The effect of the glucocorticosteroid, dexamethasone, on arachidonic acid (AA) release and on protein levels of p11 and cytosolic phospholipase A2 (cPLA2) was studied in two epithelial cell lines, HeLa cells and BEAS-2B cells. Dexamethasone treatment of HeLa cells and BEAS-2B cells increased cellular p11 protein and mRNA levels in a time- and dose-dependent manner. It had little effect on levels of cPLA2 protein. In order to determine if increased p11 protein expression resulted in increased interaction between p11 and cPLA2, anti-cPLA2 antibodies were used to immunoprecipitate p11zcPLA2 complexes and Western blots of the immunoprecipitate were used to detect p11. In cells treated with dexamethasone, more p11 was detected in the anti-cPLA2 immunoprecipitate compared with control cells.

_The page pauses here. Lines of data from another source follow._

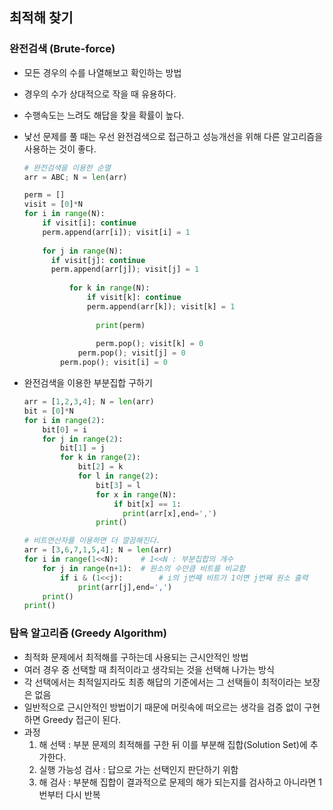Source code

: ## 최적해 찾기

### 완전검색 (Brute-force)

- 모든 경우의 수를 나열해보고 확인하는 방법

- 경우의 수가 상대적으로 작을 때 유용하다.

- 수행속도는 느려도 해답을 찾을 확률이 높다.

- 낯선 문제를 풀 때는 우선 완전검색으로 접근하고 성능개선을 위해 다른 알고리즘을 사용하는 것이 좋다.

  ```python
  # 완전검색을 이용한 순열
  arr = ABC; N = len(arr)
  
  perm = []
  visit = [0]*N
  for i in range(N):
      if visit[i]: continue
      perm.append(arr[i]); visit[i] = 1
      
      for j in range(N):
  	    if visit[j]: continue
  	    perm.append(arr[j]); visit[j] = 1
          
          	for k in range(N):
  			    if visit[k]: continue
  			    perm.append(arr[k]); visit[k] = 1
                  
                  print(perm)
                  
                  perm.pop(); visit[k] = 0
              perm.pop(); visit[j] = 0
          perm.pop(); visit[i] = 0
  ```

- 완전검색을 이용한 부분집합 구하기

  ```python
  arr = [1,2,3,4]; N = len(arr)
  bit = [0]*N
  for i in range(2):
      bit[0] = i
      for j in range(2):
          bit[1] = j
          for k in range(2):
              bit[2] = k
              for l in range(2):
                  bit[3] = l
                  for x in range(N):
                      if bit[x] == 1:
  						print(arr[x],end=',')
                  print()
  ```

  ```python
  # 비트연산자를 이용하면 더 깔끔해진다.
  arr = [3,6,7,1,5,4]; N = len(arr)
  for i in range(1<<N):		# 1<<N : 부분집합의 개수
      for j in range(n+1):	# 원소의 수만큼 비트를 비교함
          if i & (1<<j):		# i의 j번째 비트가 1이면 j번째 원소 출력
              print(arr[j],end=',')
      print()
  print()
  ```

  

### 탐욕 알고리즘 (Greedy Algorithm)

- 최적화 문제에서 최적해를 구하는데 사용되는 근시안적인 방법
- 여러 경우 중 선택할 때 최적이라고 생각되는 것을 선택해 나가는 방식
- 각 선택에서는 최적일지라도 최종 해답의 기준에서는 그 선택들이 최적이라는 보장은 없음
- 일반적으로 근시안적인 방법이기 때문에 머릿속에 떠오르는 생각을 검증 없이 구현하면 Greedy 접근이 된다.
- 과정
  1. 해 선택 : 부분 문제의 최적해를 구한 뒤  이를 부분해 집합(Solution Set)에 추가한다.
  2. 실행 가능성 검사 : 답으로 가는 선택인지 판단하기 위함
  3. 해 검사 :  부분해 집합이 결과적으로 문제의 해가 되는지를 검사하고 아니라면 1번부터 다시 반복

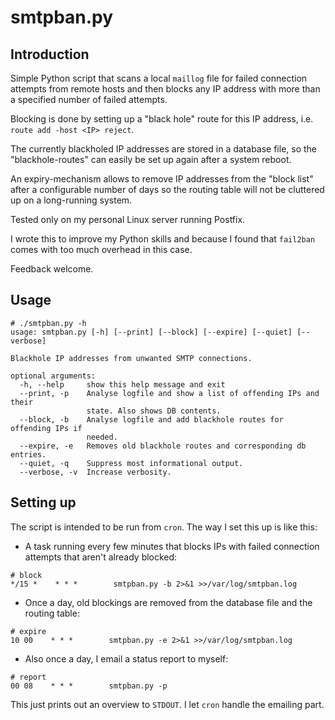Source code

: # smtpban.py

## Introduction

Simple Python script that scans a local `maillog` file for failed connection attempts
from remote hosts and then blocks any IP address with more than a specified number of failed attempts.

Blocking is done by setting up a "black hole" route for this IP address, i.e. `route add -host <IP> reject`.

The currently blackholed IP addresses are stored in a database file, so the "blackhole-routes" can 
easily be set up again after a system reboot.

An expiry-mechanism allows to remove IP addresses from the "block list" after a configurable number of days
so the routing table will not be cluttered up on a long-running system.

Tested only on my personal Linux server running Postfix.

I wrote this to improve my Python skills and because I found that `fail2ban` comes with too much overhead in this case.

Feedback welcome.


## Usage
```
# ./smtpban.py -h
usage: smtpban.py [-h] [--print] [--block] [--expire] [--quiet] [--verbose]

Blackhole IP addresses from unwanted SMTP connections.

optional arguments:
  -h, --help     show this help message and exit
  --print, -p    Analyse logfile and show a list of offending IPs and their
                 state. Also shows DB contents.
  --block, -b    Analyse logfile and add blackhole routes for offending IPs if
                 needed.
  --expire, -e   Removes old blackhole routes and corresponding db entries.
  --quiet, -q    Suppress most informational output.
  --verbose, -v  Increase verbosity.
```

## Setting up

The script is intended to be run from `cron`. The way I set this up is like this:

* A task running every few minutes that blocks IPs with failed connection attempts that aren't already blocked:
```
# block
*/15 *    * * *        smtpban.py -b 2>&1 >>/var/log/smtpban.log
```

* Once a day, old blockings are removed from the database file and the routing table:
```
# expire
10 00    * * *        smtpban.py -e 2>&1 >>/var/log/smtpban.log
```

* Also once a day, I email a status report to myself:
```
# report
00 08    * * *        smtpban.py -p
```
This just prints out an overview to `STDOUT`. I let `cron` handle the emailing part.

Dexamethasone treatment of HeLa cells prelabeled with [3H]AA decreased the release of [3H]AA under basal conditions and after stimulation with the calcium ionophore A23187 (10–6 M). In order to determine if altering the p11 protein levels in HeLa cells independent of glucocorticosteroid treatment could also produce an effect on [3H]AA release, cells were stably transfected with plasmids expressing either p11 antisense mRNA or p11 mRNA. Cloned HeLa cells expressing p11 antisense mRNA exhibited less cellular p11 protein compared with control cells and greater [3H]AA release compared with cells transfected with a control vector. Cloned HeLa cells stably transfected with a p11 expression vector exhibited increased p11 cellular protein and diminished [3H]AA release under basal conditions and in response to A23187. Therefore, dexamethasone alteration of epithelial cell AA release may be due in part to induction of p11 protein expression.